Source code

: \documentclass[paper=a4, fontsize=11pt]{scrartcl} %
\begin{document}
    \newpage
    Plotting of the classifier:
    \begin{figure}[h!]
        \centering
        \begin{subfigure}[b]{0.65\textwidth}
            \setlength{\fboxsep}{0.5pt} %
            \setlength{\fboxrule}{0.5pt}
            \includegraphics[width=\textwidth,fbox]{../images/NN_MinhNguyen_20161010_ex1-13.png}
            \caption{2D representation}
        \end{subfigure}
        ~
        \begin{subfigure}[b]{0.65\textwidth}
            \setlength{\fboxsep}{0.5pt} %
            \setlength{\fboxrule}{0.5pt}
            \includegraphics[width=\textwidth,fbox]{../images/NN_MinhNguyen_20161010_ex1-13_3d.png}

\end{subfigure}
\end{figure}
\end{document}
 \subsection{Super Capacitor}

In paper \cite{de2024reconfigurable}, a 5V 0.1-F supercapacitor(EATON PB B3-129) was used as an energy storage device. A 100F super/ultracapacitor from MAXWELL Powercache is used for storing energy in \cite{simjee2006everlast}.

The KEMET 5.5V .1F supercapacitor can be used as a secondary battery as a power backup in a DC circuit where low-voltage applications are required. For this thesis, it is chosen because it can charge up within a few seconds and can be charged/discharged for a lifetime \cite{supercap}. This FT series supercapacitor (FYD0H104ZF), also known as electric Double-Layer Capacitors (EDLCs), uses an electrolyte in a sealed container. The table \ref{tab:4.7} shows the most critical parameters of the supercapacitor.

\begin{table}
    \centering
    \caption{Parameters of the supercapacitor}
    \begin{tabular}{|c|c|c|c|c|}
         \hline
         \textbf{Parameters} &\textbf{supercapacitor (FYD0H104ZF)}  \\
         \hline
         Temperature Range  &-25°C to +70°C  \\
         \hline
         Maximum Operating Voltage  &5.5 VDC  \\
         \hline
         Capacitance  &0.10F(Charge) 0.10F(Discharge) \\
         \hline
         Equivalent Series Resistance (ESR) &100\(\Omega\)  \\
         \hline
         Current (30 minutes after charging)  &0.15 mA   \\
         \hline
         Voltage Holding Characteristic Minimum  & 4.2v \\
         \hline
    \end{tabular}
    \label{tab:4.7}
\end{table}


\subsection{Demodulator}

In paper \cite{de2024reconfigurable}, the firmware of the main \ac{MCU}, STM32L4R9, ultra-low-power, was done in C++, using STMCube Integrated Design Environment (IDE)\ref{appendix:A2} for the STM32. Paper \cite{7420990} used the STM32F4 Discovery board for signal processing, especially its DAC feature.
****************
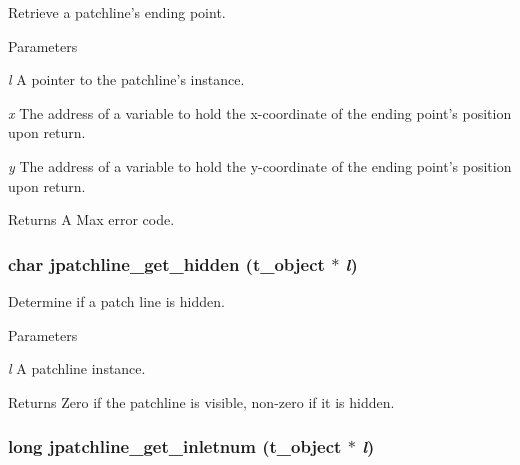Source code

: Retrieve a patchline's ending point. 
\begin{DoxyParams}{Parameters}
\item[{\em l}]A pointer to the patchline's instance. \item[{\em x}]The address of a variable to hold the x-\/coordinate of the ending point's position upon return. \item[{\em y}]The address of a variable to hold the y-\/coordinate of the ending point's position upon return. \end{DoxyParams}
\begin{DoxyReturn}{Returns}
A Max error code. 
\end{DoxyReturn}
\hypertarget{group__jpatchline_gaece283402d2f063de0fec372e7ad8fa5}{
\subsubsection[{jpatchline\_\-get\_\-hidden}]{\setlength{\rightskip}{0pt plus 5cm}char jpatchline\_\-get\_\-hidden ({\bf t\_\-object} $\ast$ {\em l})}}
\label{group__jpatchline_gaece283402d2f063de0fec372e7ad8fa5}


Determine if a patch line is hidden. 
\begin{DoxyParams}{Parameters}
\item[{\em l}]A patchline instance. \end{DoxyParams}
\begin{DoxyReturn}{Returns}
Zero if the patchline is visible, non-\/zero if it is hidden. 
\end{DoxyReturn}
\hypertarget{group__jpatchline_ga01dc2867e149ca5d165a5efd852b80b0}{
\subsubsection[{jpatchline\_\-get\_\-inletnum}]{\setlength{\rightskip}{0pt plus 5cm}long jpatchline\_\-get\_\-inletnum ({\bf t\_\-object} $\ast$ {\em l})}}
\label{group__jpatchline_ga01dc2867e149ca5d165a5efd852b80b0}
****************
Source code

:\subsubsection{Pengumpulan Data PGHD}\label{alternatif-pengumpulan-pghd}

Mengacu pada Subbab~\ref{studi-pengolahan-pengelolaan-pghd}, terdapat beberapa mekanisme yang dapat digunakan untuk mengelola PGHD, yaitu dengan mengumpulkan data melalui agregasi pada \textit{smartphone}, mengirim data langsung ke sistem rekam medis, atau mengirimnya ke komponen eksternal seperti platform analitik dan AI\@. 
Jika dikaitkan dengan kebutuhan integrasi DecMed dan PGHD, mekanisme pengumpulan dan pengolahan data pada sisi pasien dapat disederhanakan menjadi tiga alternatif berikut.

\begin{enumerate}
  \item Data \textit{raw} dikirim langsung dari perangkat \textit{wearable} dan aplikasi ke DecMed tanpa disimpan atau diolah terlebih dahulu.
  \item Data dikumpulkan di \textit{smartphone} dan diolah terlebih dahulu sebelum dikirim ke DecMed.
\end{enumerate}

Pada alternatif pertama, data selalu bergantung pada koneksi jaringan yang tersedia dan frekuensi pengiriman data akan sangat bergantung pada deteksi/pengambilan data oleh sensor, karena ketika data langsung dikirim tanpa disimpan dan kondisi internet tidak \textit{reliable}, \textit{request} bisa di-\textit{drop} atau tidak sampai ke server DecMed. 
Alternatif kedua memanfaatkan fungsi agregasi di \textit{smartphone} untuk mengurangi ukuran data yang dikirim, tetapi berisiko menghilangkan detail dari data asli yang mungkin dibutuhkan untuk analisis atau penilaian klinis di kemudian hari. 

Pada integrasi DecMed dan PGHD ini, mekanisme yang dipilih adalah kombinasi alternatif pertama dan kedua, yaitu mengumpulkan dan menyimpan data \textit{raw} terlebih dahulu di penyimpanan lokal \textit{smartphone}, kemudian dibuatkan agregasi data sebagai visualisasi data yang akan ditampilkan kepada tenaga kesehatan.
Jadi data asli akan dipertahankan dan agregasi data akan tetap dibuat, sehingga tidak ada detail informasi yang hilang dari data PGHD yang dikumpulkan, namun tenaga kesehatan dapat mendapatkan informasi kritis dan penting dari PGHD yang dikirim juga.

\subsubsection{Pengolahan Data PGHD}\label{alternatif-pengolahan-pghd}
****************
Task instructions: Every line holding the string "plus" should be copied here, so please find those lines in the data.

Completed exercise:
\subsubsection[{jpatchline\_\-get\_\-hidden}]{\setlength{\rightskip}{0pt plus 5cm}char jpatchline\_\-get\_\-hidden ({\bf t\_\-object} $\ast$ {\em l})}}
\subsubsection[{jpatchline\_\-get\_\-inletnum}]{\setlength{\rightskip}{0pt plus 5cm}long jpatchline\_\-get\_\-inletnum ({\bf t\_\-object} $\ast$ {\em l})}}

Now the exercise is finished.